◆ Task details:
Every record must be transcribed in its entirety, apart from the images, which are to be omitted.

Dataset entries:
========================================================================
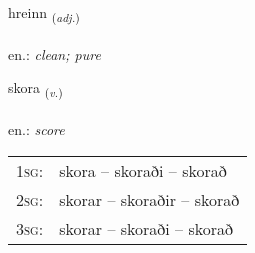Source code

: \documentclass[frontgrid, backgrid]{flacards}\usepackage[]{graphicx}\usepackage[]{xcolor}
\begin{document}
\renewcommand{\flhead}{\vskip5pt \fboxsep=0pt {\small\bfseries\footnotesize Lýsingarorð | Adjective}}
\renewcommand{\fcfoot}{\vskip5pt \fboxsep=0pt \hspace{2pt}{\small\bfseries\footnotesize 1K}}

\renewcommand{\blhead}{\vskip5pt {\small\bfseries\footnotesize Lýsingarorð | Adjective }}
\renewcommand{\bcfoot}{\vskip5pt \hspace{2pt}{\small\bfseries\footnotesize 1K}}


{hreinn \small{\textsubscript{(\textit{adj.})}} \\[1ex] %
\textphonetic{[r̥eitn̥]} \\
en.: \emph{clean; pure} \\  [2ex]
\renewcommand*{\arraystretch}{0.8}
}

\renewcommand{\flhead}{\vskip5pt \fboxsep=0pt {\small\bfseries\footnotesize Sagnorð | Verb}}
\renewcommand{\fcfoot}{\vskip5pt \fboxsep=0pt \hspace{2pt}{\small\bfseries\footnotesize 1K}}

\renewcommand{\blhead}{\vskip5pt {\small\bfseries\footnotesize Sagnorð | Verb }}
\renewcommand{\bcfoot}{\vskip5pt \hspace{2pt}{\small\bfseries\footnotesize 1K}}


{skora \small{\textsubscript{(\textit{v.})}} \\[1ex] %
\textphonetic{[skɔːra]} \\
en.: \emph{score} \\  [2ex]
\renewcommand*{\arraystretch}{0.8}
\begin{tabular}{p{1cm}l}
\textsc{1sg}: & skora -- skoraði -- skorað \\ 
\textsc{2sg}: & skorar -- skoraðir -- skorað \\ 
\textsc{3sg}: & skorar -- skoraði -- skorað \\ 
\end{tabular}
}
\end{document}
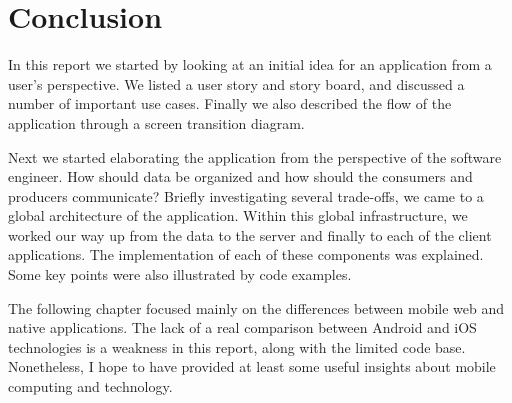 \chapter{Conclusion}\label{chapter:conclusion}

In this report we started by looking at an initial idea for an application from a user's perspective. We listed a user story and story board, and discussed a number of important use cases. Finally we also described the flow of the application through a screen transition diagram.

Next we started elaborating the application from the perspective of the software engineer. How should data be organized and how should the consumers and producers communicate? Briefly investigating several trade-offs, we came to a global architecture of the application. Within this global infrastructure, we worked our way up from the data to the server and finally to each of the client applications. The implementation of each of these components was explained. Some key points were also illustrated by code examples.

The following chapter focused mainly on the differences between mobile web and native applications. The lack of a real comparison between Android and iOS technologies is a weakness in this report, along with the limited code base. Nonetheless, I hope to have provided at least some useful insights about mobile computing and technology.

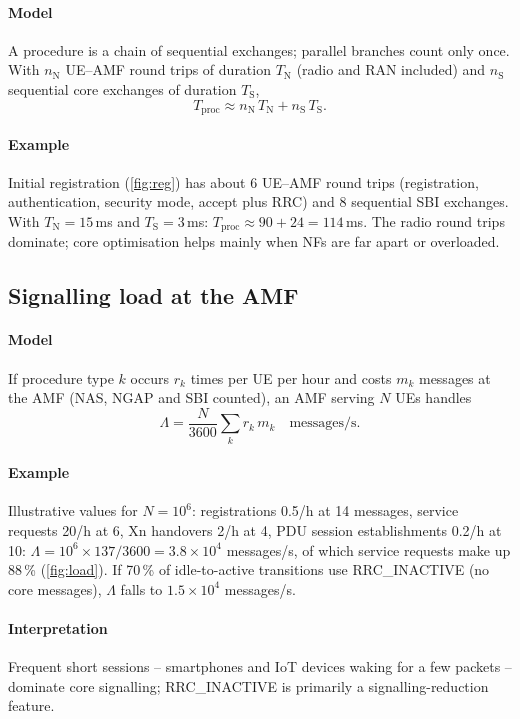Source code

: \documentclass[11pt,a4paper]{article}
\begin{document}
\paragraph{Model} A procedure is a chain of sequential exchanges; parallel branches count only once. With $n_{\mathrm{N}}$ UE--AMF round trips of
duration $T_{\mathrm{N}}$ (radio and RAN included) and $n_{\mathrm{S}}$ sequential core exchanges of duration $T_{\mathrm{S}}$,
\begin{equation}\label{eq:latency}
  T_{\mathrm{proc}} \approx n_{\mathrm{N}}\,T_{\mathrm{N}} + n_{\mathrm{S}}\,T_{\mathrm{S}} .
\end{equation}
\paragraph{Example} Initial registration (\cref{fig:reg}) has about 6 UE--AMF round trips (registration, authentication, security mode, accept
plus RRC) and 8 sequential SBI exchanges. With $T_{\mathrm{N}} = 15$\,ms and $T_{\mathrm{S}} = 3$\,ms: $T_{\mathrm{proc}} \approx 90 + 24 = 114$\,ms. The radio
round trips dominate; core optimisation helps mainly when NFs are far apart or overloaded.

\subsection{Signalling load at the AMF}\label{sec:load}
\paragraph{Model} If procedure type $k$ occurs $r_k$ times per UE per hour and costs $m_k$ messages at the AMF (NAS, NGAP and SBI counted), an AMF
serving $N$ UEs handles
\begin{equation}\label{eq:load}
  \Lambda = \frac{N}{3600}\sum_k r_k\, m_k \quad \text{messages/s}.
\end{equation}
\paragraph{Example} Illustrative values for $N = 10^6$: registrations 0.5/h at 14 messages, service requests 20/h at 6, Xn handovers 2/h at 4, PDU
session establishments 0.2/h at 10: $\Lambda = 10^6\times137/3600 = 3.8\times10^4$ messages/s, of which service requests make up 88\,\%
(\cref{fig:load}). If 70\,\% of idle-to-active transitions use RRC\_INACTIVE (no core messages), $\Lambda$ falls to $1.5\times10^4$ messages/s.
\paragraph{Interpretation} Frequent short sessions -- smartphones and IoT devices waking for a few packets -- dominate core signalling; RRC\_INACTIVE
is primarily a signalling-reduction feature.
\end{document}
========================================================================
◆ Response to this task:
Source code

: \documentclass[frontgrid, backgrid]{flacards}\usepackage[]{graphicx}\usepackage[]{xcolor}
\begin{document}
\renewcommand{\flhead}{\vskip5pt \fboxsep=0pt {\small\bfseries\footnotesize Lýsingarorð | Adjective}}
\renewcommand{\fcfoot}{\vskip5pt \fboxsep=0pt \hspace{2pt}{\small\bfseries\footnotesize 1K}}

\renewcommand{\blhead}{\vskip5pt {\small\bfseries\footnotesize Lýsingarorð | Adjective }}
\renewcommand{\bcfoot}{\vskip5pt \hspace{2pt}{\small\bfseries\footnotesize 1K}}


{hreinn \small{\textsubscript{(\textit{adj.})}} \\[1ex] %
\textphonetic{[r̥eitn̥]} \\
en.: \emph{clean; pure} \\  [2ex]
\renewcommand*{\arraystretch}{0.8}
}

\renewcommand{\flhead}{\vskip5pt \fboxsep=0pt {\small\bfseries\footnotesize Sagnorð | Verb}}
\renewcommand{\fcfoot}{\vskip5pt \fboxsep=0pt \hspace{2pt}{\small\bfseries\footnotesize 1K}}

\renewcommand{\blhead}{\vskip5pt {\small\bfseries\footnotesize Sagnorð | Verb }}
\renewcommand{\bcfoot}{\vskip5pt \hspace{2pt}{\small\bfseries\footnotesize 1K}}


{skora \small{\textsubscript{(\textit{v.})}} \\[1ex] %
\textphonetic{[skɔːra]} \\
en.: \emph{score} \\  [2ex]
\renewcommand*{\arraystretch}{0.8}
\begin{tabular}{p{1cm}l}
\textsc{1sg}: & skora -- skoraði -- skorað \\ 
\textsc{2sg}: & skorar -- skoraðir -- skorað \\ 
\textsc{3sg}: & skorar -- skoraði -- skorað \\ 
\end{tabular}
}
\end{document}
 \chapter{Conclusion}\label{chapter:conclusion}

In this report we started by looking at an initial idea for an application from a user's perspective. We listed a user story and story board, and discussed a number of important use cases. Finally we also described the flow of the application through a screen transition diagram.

Next we started elaborating the application from the perspective of the software engineer. How should data be organized and how should the consumers and producers communicate? Briefly investigating several trade-offs, we came to a global architecture of the application. Within this global infrastructure, we worked our way up from the data to the server and finally to each of the client applications. The implementation of each of these components was explained. Some key points were also illustrated by code examples.

The following chapter focused mainly on the differences between mobile web and native applications. The lack of a real comparison between Android and iOS technologies is a weakness in this report, along with the limited code base. Nonetheless, I hope to have provided at least some useful insights about mobile computing and technology.

Source code

: \documentclass[11pt,a4paper]{article}
\begin{document}
\paragraph{Model} A procedure is a chain of sequential exchanges; parallel branches count only once. With $n_{\mathrm{N}}$ UE--AMF round trips of
duration $T_{\mathrm{N}}$ (radio and RAN included) and $n_{\mathrm{S}}$ sequential core exchanges of duration $T_{\mathrm{S}}$,
\begin{equation}\label{eq:latency}
  T_{\mathrm{proc}} \approx n_{\mathrm{N}}\,T_{\mathrm{N}} + n_{\mathrm{S}}\,T_{\mathrm{S}} .
\end{equation}
\paragraph{Example} Initial registration (\cref{fig:reg}) has about 6 UE--AMF round trips (registration, authentication, security mode, accept
plus RRC) and 8 sequential SBI exchanges. With $T_{\mathrm{N}} = 15$\,ms and $T_{\mathrm{S}} = 3$\,ms: $T_{\mathrm{proc}} \approx 90 + 24 = 114$\,ms. The radio
round trips dominate; core optimisation helps mainly when NFs are far apart or overloaded.

\subsection{Signalling load at the AMF}\label{sec:load}
\paragraph{Model} If procedure type $k$ occurs $r_k$ times per UE per hour and costs $m_k$ messages at the AMF (NAS, NGAP and SBI counted), an AMF
serving $N$ UEs handles
\begin{equation}\label{eq:load}
  \Lambda = \frac{N}{3600}\sum_k r_k\, m_k \quad \text{messages/s}.
\end{equation}
\paragraph{Example} Illustrative values for $N = 10^6$: registrations 0.5/h at 14 messages, service requests 20/h at 6, Xn handovers 2/h at 4, PDU
session establishments 0.2/h at 10: $\Lambda = 10^6\times137/3600 = 3.8\times10^4$ messages/s, of which service requests make up 88\,\%
(\cref{fig:load}). If 70\,\% of idle-to-active transitions use RRC\_INACTIVE (no core messages), $\Lambda$ falls to $1.5\times10^4$ messages/s.
\paragraph{Interpretation} Frequent short sessions -- smartphones and IoT devices waking for a few packets -- dominate core signalling; RRC\_INACTIVE
is primarily a signalling-reduction feature.
\end{document}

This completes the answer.